Ce mot est purement latin, & ne se dit en françois que par dérision.

Dans l’Ecriture, suivant la vulgate, Eve est appellée virago, parce qu’elle a été formée de la côte du premier homme, le traducteur latin ayant voulu conserver par ce nom l’étymologie du mot vir, dont il a formé virago, comme dans le texte hébreu Adam donne à Eve le nom d’Ischa, formé d’isch, qui signifie un homme.

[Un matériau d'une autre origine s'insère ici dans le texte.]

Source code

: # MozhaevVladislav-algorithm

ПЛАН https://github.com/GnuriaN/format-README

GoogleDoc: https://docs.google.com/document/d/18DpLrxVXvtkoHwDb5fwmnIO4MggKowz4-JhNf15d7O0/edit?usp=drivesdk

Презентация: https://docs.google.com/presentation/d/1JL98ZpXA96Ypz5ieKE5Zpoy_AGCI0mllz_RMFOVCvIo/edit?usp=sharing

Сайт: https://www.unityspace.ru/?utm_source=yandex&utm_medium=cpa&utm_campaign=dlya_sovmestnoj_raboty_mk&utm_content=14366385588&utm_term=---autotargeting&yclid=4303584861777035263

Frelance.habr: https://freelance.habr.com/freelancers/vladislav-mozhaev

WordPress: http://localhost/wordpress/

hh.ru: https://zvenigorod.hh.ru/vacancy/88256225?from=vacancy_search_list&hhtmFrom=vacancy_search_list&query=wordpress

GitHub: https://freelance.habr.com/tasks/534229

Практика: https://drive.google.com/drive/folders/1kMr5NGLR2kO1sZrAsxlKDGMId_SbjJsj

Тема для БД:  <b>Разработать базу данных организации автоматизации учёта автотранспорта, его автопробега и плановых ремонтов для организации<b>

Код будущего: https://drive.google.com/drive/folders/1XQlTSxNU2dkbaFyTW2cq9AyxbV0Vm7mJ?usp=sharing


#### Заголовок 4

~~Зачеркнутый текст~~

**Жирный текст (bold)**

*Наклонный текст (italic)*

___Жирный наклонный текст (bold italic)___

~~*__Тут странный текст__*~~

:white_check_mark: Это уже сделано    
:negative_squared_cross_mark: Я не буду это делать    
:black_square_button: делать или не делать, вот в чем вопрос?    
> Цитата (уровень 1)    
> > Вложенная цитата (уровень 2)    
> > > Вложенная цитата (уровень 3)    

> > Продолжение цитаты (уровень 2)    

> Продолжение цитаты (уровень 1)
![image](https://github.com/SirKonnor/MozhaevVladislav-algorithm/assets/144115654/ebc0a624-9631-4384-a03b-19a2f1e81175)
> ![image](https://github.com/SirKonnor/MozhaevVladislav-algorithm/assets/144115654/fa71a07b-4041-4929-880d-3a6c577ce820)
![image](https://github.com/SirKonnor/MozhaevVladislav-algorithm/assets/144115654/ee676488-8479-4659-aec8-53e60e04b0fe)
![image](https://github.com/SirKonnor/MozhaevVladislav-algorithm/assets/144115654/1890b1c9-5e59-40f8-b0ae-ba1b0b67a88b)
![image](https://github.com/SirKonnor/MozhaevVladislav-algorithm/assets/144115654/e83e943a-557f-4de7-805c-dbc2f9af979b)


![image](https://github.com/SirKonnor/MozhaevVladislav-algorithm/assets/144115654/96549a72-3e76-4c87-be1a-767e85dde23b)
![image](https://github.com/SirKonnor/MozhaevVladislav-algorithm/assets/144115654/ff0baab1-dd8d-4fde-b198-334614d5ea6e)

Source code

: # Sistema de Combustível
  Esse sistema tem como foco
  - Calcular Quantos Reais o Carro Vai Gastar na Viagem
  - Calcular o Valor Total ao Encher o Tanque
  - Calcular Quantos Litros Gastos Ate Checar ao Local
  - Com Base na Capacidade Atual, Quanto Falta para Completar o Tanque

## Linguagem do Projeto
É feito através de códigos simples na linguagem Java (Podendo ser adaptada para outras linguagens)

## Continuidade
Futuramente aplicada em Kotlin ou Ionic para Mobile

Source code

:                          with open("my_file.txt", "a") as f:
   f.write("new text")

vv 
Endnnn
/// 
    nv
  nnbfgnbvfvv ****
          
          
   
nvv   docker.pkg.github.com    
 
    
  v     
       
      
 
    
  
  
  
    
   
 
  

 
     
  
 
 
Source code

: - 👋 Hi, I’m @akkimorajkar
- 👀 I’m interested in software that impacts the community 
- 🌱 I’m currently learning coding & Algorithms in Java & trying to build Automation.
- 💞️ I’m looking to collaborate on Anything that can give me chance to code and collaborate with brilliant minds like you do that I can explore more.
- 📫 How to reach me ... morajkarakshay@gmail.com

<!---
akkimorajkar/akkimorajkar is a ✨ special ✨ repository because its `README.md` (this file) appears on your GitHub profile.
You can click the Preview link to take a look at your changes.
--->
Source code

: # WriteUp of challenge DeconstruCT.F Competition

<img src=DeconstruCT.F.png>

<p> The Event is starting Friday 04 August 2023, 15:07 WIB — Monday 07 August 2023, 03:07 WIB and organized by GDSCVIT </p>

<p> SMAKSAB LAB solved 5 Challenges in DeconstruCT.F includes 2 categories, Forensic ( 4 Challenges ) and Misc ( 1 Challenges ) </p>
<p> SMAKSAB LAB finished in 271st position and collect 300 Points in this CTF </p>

VIRBI-CLIVUS, (Géogr. anc.) colline d’Italie, & dont Perse fait mention dans sa sixieme satyre, où il dit, vers. 56.

…. accedo Bovillas
Clivumque ad Virbi.

Cette colline étoit, selon les commentateurs, à quatre milles de Rome, sur le chemin qui conduisoit à Aritia, & au lieu nommé ad nemus Dianæ. Elle avoit pris le nom d’Hippolite, qui y étoit honoré sous le nom de Virbius, parce qu’on croyoit qu’il avoit été deux fois homme, bis vir, c’est-à dire deux fois vivant, Diane lui ayant rendu la vie. (D. J.)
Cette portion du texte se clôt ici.